PROBLEM TO WORK ON =>
Omit the pictures, then write out every entry exactly as it reads.

DATA SUPPLIED =>
========================

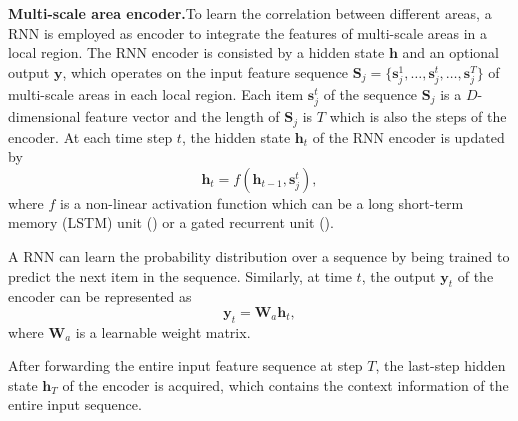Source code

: \documentclass[letterpaper]{article}
\begin{document}
\noindent
\newline
\textbf{Multi-scale area encoder.}\quad To learn the correlation between different areas, a RNN is employed as encoder to integrate the features of multi-scale areas in a local region. The RNN encoder is consisted by a hidden state $\mathbf{h}$ and an optional output $\mathbf{y}$, which operates on the input feature sequence $\bm{S}_j = \lbrace \bm{s}_j^1, \dots, \bm{s}_j^t, \dots, \bm{s}_j^T \rbrace$ of multi-scale areas in each local region. Each item $\bm{s}_j^t$ of the sequence $\bm{S}_j$ is a $D$-dimensional feature vector and the length of $\bm{S}_j$ is $T$ which is also the steps of the encoder.  
At each time step $t$, the hidden state $\mathbf{h}_{t}$ of the RNN encoder is updated by
\begin{equation}
\mathbf{h}_{t} = f(\mathbf{h}_{t-1}, \bm{s}_j^t),
\label{equal:eh}
\end{equation}
where $f$ is a non-linear activation function which can be a long short-term memory (LSTM) unit (\citealt{hochreiter1997long}) or a gated recurrent unit (\citealt{cho2014learning}).

A RNN can learn the probability distribution over a sequence by being trained to predict the next item in the sequence.
Similarly, at time $t$, the output $\mathbf{y}_t$ of the encoder can be represented as
\begin{equation}
\mathbf{y}_{t} = \mathbf{W}_a\mathbf{h}_t,
\label{equal:ey}
\end{equation}
where $\mathbf{W}_a$ is a learnable weight matrix. 

After forwarding the entire input feature sequence at step $T$, the last-step  hidden state $\mathbf{h}_T$ of the encoder is acquired, which contains the context information of the entire input sequence.
\end{document}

========================

RESPONSE TO THE EXERCISE =>
Source code

: \documentclass[letterpaper]{article}
\begin{document}
\noindent
\newline
\textbf{Multi-scale area encoder.}\quad To learn the correlation between different areas, a RNN is employed as encoder to integrate the features of multi-scale areas in a local region. The RNN encoder is consisted by a hidden state $\mathbf{h}$ and an optional output $\mathbf{y}$, which operates on the input feature sequence $\bm{S}_j = \lbrace \bm{s}_j^1, \dots, \bm{s}_j^t, \dots, \bm{s}_j^T \rbrace$ of multi-scale areas in each local region. Each item $\bm{s}_j^t$ of the sequence $\bm{S}_j$ is a $D$-dimensional feature vector and the length of $\bm{S}_j$ is $T$ which is also the steps of the encoder.  
At each time step $t$, the hidden state $\mathbf{h}_{t}$ of the RNN encoder is updated by
\begin{equation}
\mathbf{h}_{t} = f(\mathbf{h}_{t-1}, \bm{s}_j^t),
\label{equal:eh}
\end{equation}
where $f$ is a non-linear activation function which can be a long short-term memory (LSTM) unit (\citealt{hochreiter1997long}) or a gated recurrent unit (\citealt{cho2014learning}).

A RNN can learn the probability distribution over a sequence by being trained to predict the next item in the sequence.
Similarly, at time $t$, the output $\mathbf{y}_t$ of the encoder can be represented as
\begin{equation}
\mathbf{y}_{t} = \mathbf{W}_a\mathbf{h}_t,
\label{equal:ey}
\end{equation}
where $\mathbf{W}_a$ is a learnable weight matrix. 

After forwarding the entire input feature sequence at step $T$, the last-step  hidden state $\mathbf{h}_T$ of the encoder is acquired, which contains the context information of the entire input sequence.
\end{document}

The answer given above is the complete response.